BPSV 是导致犊牛口炎的重要病原，在世界有广泛的地域分布[2，5，16]。本研究从四川省某奶牛场患病犊牛采集的10 份犊牛口腔黏膜糜烂样本中检出6 例BPSV 阳性，其他病原未检出，结合发病犊牛临床症状，可以确诊该奶牛场发生的犊牛口腔黏膜糜烂病症是由BPSV 感染所致。国内关于BPS病例的报道涉及四川省、青海省、广西壮族自治区等多个地区，表明BPSV 在我国分布范围可能较广。牦牛和水牛均对BPSV 易感，但本研究发现奶牛也可感染BPSV。这可能意味着奶牛、牦牛和水牛等各种牛可能都对BPSV 易感。国内关于BPS 的流行病学资料和分子特征研究匮乏，并且在GenBank数据库中未见我国BPSV 毒株的基因序列资料。本研究将扩增的6 条BPSV 部分B2L基因序列上传于GenBank 数据库内，丰富了国内BPSV 毒株的资料。基于核苷酸建立的进化树显示，扩增的6条B2L序列分为两个分支，表明感染该场犊牛的BPSV 可能有两种不同的毒株。已有研究[6]表明，不同BPSV 毒株共感染将引起患畜表现出更严重的临床症状。另一项研究[9]从临床健康小牛身上采集了45 份口腔拭子进行BPSV 检测，结果有31 份样本检出阳性，阳性率为68.89%，表明亚临床感染的牛是BPS 的重要传染源，因此需要加强临床健康畜群的BPS 监测。
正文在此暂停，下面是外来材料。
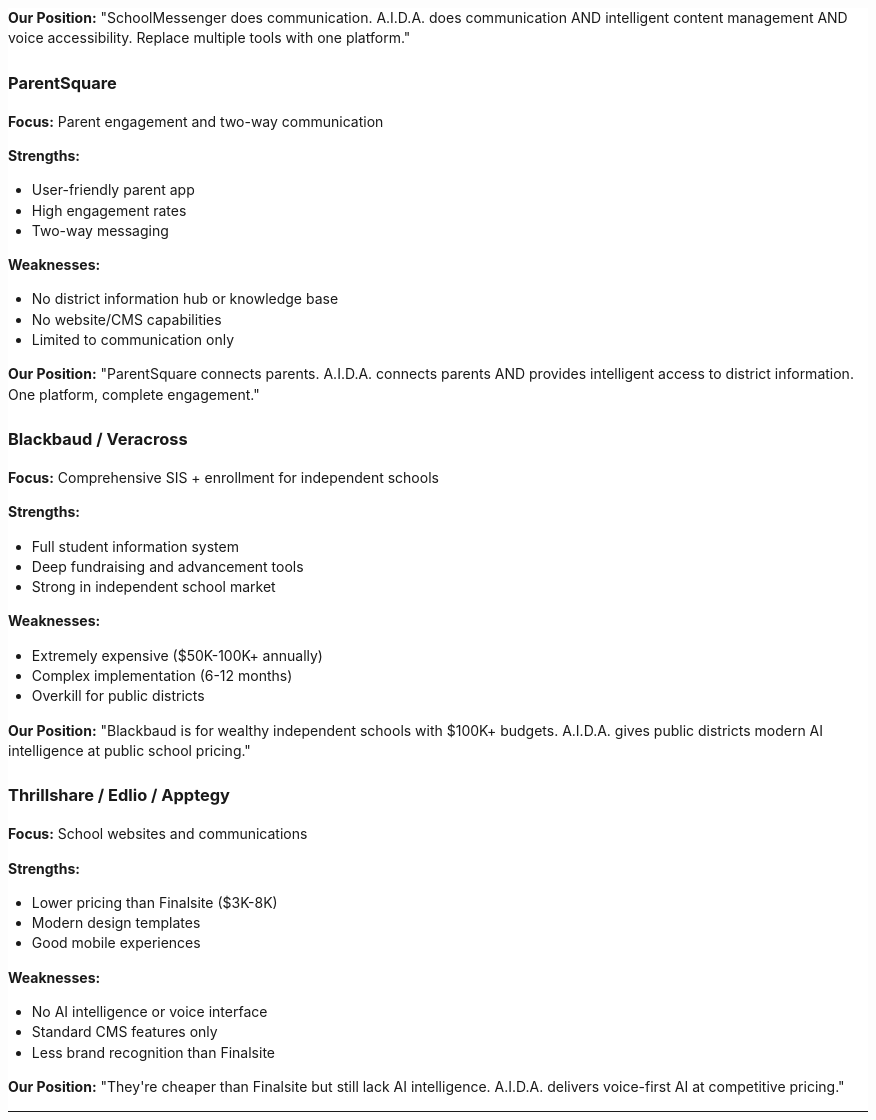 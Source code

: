 **Our Position:** "SchoolMessenger does communication. A.I.D.A. does communication AND intelligent content management AND voice accessibility. Replace multiple tools with one platform."

### ParentSquare

**Focus:** Parent engagement and two-way communication

**Strengths:**
- User-friendly parent app
- High engagement rates
- Two-way messaging

**Weaknesses:**
- No district information hub or knowledge base
- No website/CMS capabilities
- Limited to communication only

**Our Position:** "ParentSquare connects parents. A.I.D.A. connects parents AND provides intelligent access to district information. One platform, complete engagement."

### Blackbaud / Veracross

**Focus:** Comprehensive SIS + enrollment for independent schools

**Strengths:**
- Full student information system
- Deep fundraising and advancement tools
- Strong in independent school market

**Weaknesses:**
- Extremely expensive ($50K-100K+ annually)
- Complex implementation (6-12 months)
- Overkill for public districts

**Our Position:** "Blackbaud is for wealthy independent schools with $100K+ budgets. A.I.D.A. gives public districts modern AI intelligence at public school pricing."

### Thrillshare / Edlio / Apptegy

**Focus:** School websites and communications

**Strengths:**
- Lower pricing than Finalsite ($3K-8K)
- Modern design templates
- Good mobile experiences

**Weaknesses:**
- No AI intelligence or voice interface
- Standard CMS features only
- Less brand recognition than Finalsite

**Our Position:** "They're cheaper than Finalsite but still lack AI intelligence. A.I.D.A. delivers voice-first AI at competitive pricing."

---
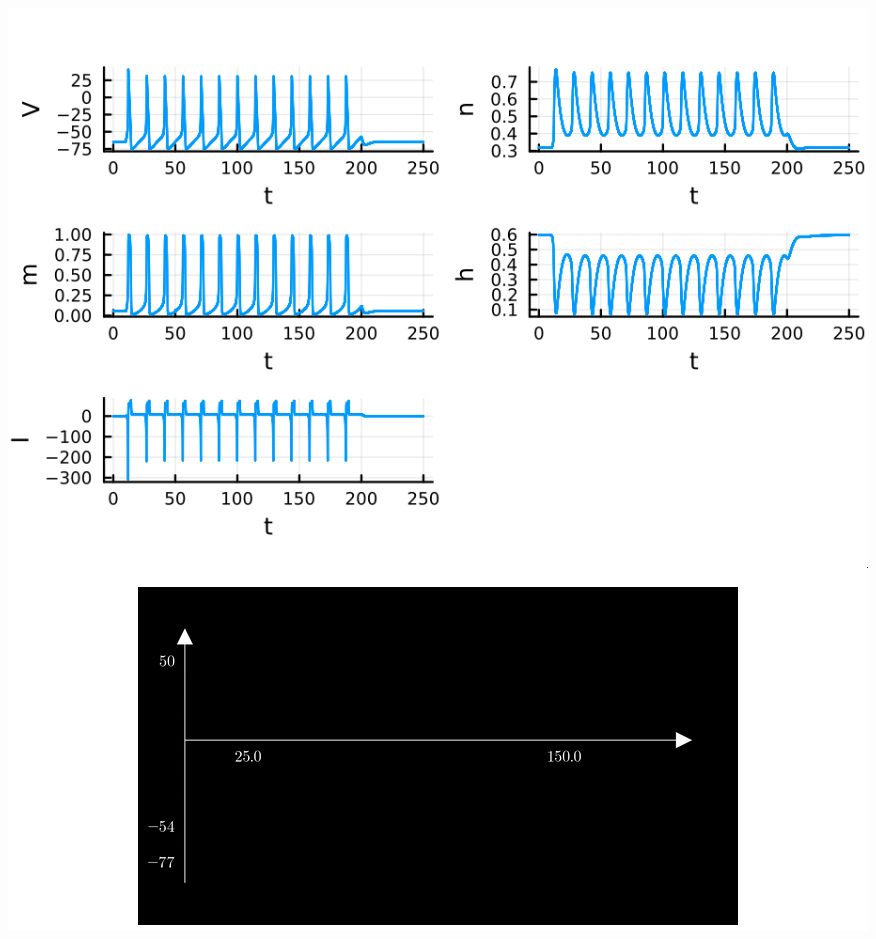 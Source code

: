   <img src="../Images/hh_many.png"/>
</p>

<p align="center">
  <img src="../Images/VHHMany.gif"/>
</p>


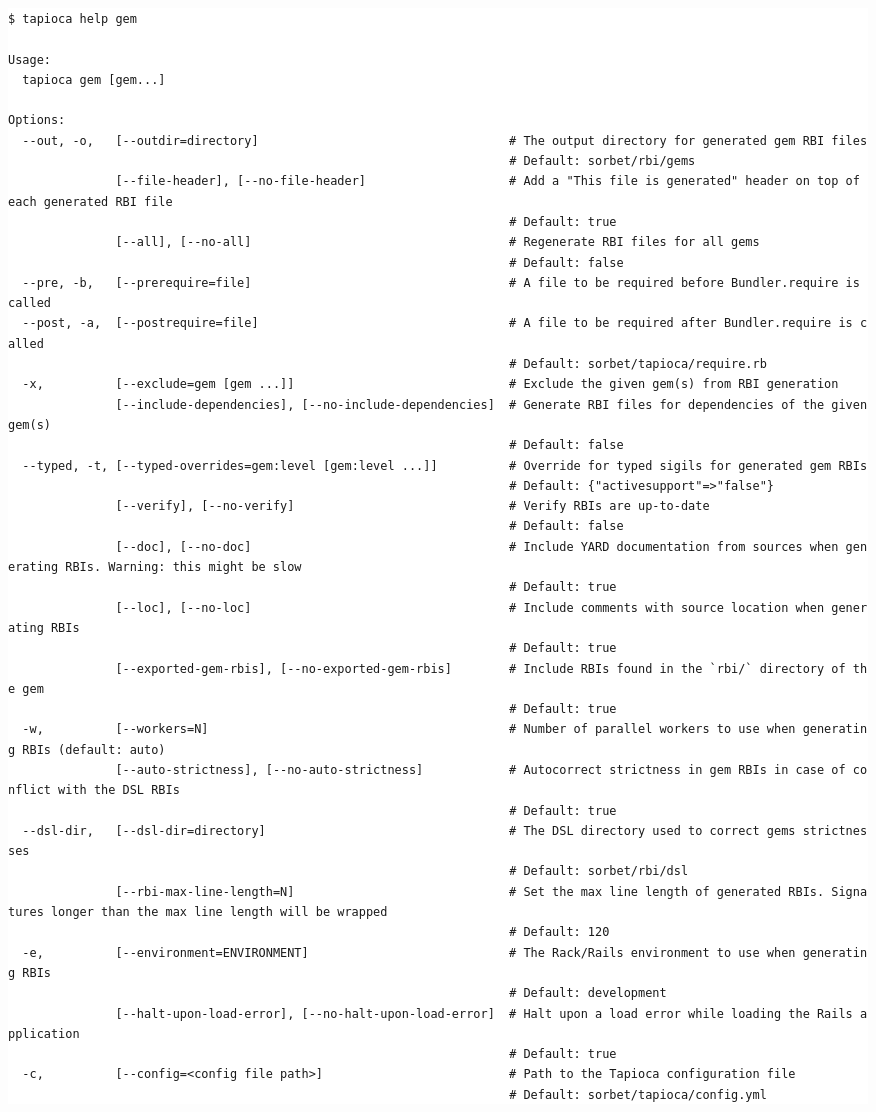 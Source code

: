 
```shell
$ tapioca help gem

Usage:
  tapioca gem [gem...]

Options:
  --out, -o,   [--outdir=directory]                                   # The output directory for generated gem RBI files
                                                                      # Default: sorbet/rbi/gems
               [--file-header], [--no-file-header]                    # Add a "This file is generated" header on top of each generated RBI file
                                                                      # Default: true
               [--all], [--no-all]                                    # Regenerate RBI files for all gems
                                                                      # Default: false
  --pre, -b,   [--prerequire=file]                                    # A file to be required before Bundler.require is called
  --post, -a,  [--postrequire=file]                                   # A file to be required after Bundler.require is called
                                                                      # Default: sorbet/tapioca/require.rb
  -x,          [--exclude=gem [gem ...]]                              # Exclude the given gem(s) from RBI generation
               [--include-dependencies], [--no-include-dependencies]  # Generate RBI files for dependencies of the given gem(s)
                                                                      # Default: false
  --typed, -t, [--typed-overrides=gem:level [gem:level ...]]          # Override for typed sigils for generated gem RBIs
                                                                      # Default: {"activesupport"=>"false"}
               [--verify], [--no-verify]                              # Verify RBIs are up-to-date
                                                                      # Default: false
               [--doc], [--no-doc]                                    # Include YARD documentation from sources when generating RBIs. Warning: this might be slow
                                                                      # Default: true
               [--loc], [--no-loc]                                    # Include comments with source location when generating RBIs
                                                                      # Default: true
               [--exported-gem-rbis], [--no-exported-gem-rbis]        # Include RBIs found in the `rbi/` directory of the gem
                                                                      # Default: true
  -w,          [--workers=N]                                          # Number of parallel workers to use when generating RBIs (default: auto)
               [--auto-strictness], [--no-auto-strictness]            # Autocorrect strictness in gem RBIs in case of conflict with the DSL RBIs
                                                                      # Default: true
  --dsl-dir,   [--dsl-dir=directory]                                  # The DSL directory used to correct gems strictnesses
                                                                      # Default: sorbet/rbi/dsl
               [--rbi-max-line-length=N]                              # Set the max line length of generated RBIs. Signatures longer than the max line length will be wrapped
                                                                      # Default: 120
  -e,          [--environment=ENVIRONMENT]                            # The Rack/Rails environment to use when generating RBIs
                                                                      # Default: development
               [--halt-upon-load-error], [--no-halt-upon-load-error]  # Halt upon a load error while loading the Rails application
                                                                      # Default: true
  -c,          [--config=<config file path>]                          # Path to the Tapioca configuration file
                                                                      # Default: sorbet/tapioca/config.yml
```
对成功获得的6 条长594 bp 的BPSVB2L基因序列进一步分析发现，与扩增获得的另外3 条序列相比，在进化树中单独聚为一个大支的BPSV/SWUN01、BPSV/SWUN02 和BPSV/SWUN03 毒株序列发生了4 个共有的无义突变（C292G、A304G、C415T 和G538C）。尽管目前关于BPSVB2L基因无义突变的生物学意义尚不清楚，但B2L基因是PPV 成员的检测靶基因，因此进一步开展BPSV 流行毒株B2L基因核苷酸遗传多样性研究，对国内建立BPSV 的特异性PCR 检测方法具有重要意义。